» **Your goal**
Where does the word "Budgeted" show up in the records? Copy every line that has it.

--- Input records ---

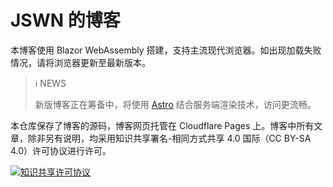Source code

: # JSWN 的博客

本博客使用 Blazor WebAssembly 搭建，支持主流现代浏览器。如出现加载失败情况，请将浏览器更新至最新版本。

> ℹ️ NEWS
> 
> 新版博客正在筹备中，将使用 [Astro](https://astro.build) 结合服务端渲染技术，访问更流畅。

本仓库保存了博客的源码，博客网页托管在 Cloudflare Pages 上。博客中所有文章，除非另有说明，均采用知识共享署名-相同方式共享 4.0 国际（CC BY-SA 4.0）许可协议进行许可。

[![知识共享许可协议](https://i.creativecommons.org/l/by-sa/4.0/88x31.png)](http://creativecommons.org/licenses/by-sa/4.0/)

---
--- Input records ---

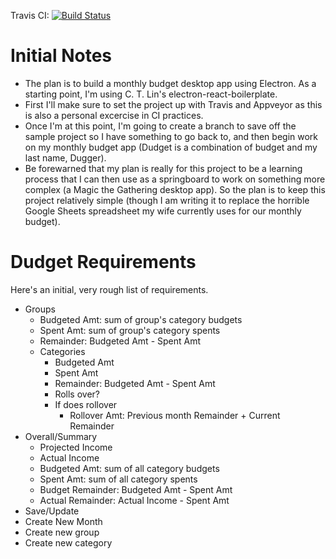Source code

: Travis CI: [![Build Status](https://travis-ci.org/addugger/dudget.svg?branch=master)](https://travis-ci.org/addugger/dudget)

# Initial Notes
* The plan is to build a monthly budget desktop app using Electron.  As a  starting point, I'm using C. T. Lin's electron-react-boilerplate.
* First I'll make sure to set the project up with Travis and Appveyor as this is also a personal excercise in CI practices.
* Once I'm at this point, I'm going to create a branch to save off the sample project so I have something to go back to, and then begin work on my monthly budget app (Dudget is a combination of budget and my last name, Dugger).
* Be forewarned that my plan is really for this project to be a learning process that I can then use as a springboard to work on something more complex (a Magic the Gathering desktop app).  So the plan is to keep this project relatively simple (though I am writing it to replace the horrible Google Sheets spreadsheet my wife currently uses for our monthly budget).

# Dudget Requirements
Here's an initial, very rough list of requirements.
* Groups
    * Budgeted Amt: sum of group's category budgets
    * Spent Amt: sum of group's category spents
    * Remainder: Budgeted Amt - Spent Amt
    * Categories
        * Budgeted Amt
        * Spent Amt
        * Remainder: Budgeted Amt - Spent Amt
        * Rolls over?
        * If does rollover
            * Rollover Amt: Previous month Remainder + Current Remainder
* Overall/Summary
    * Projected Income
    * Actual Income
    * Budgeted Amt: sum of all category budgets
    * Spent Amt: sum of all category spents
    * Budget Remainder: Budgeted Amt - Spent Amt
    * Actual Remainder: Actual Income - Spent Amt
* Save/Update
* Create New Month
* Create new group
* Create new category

---

» **Completed task**
    * Budgeted Amt: sum of group's category budgets
    * Remainder: Budgeted Amt - Spent Amt
        * Budgeted Amt
        * Remainder: Budgeted Amt - Spent Amt
    * Budgeted Amt: sum of all category budgets
    * Budget Remainder: Budgeted Amt - Spent Amt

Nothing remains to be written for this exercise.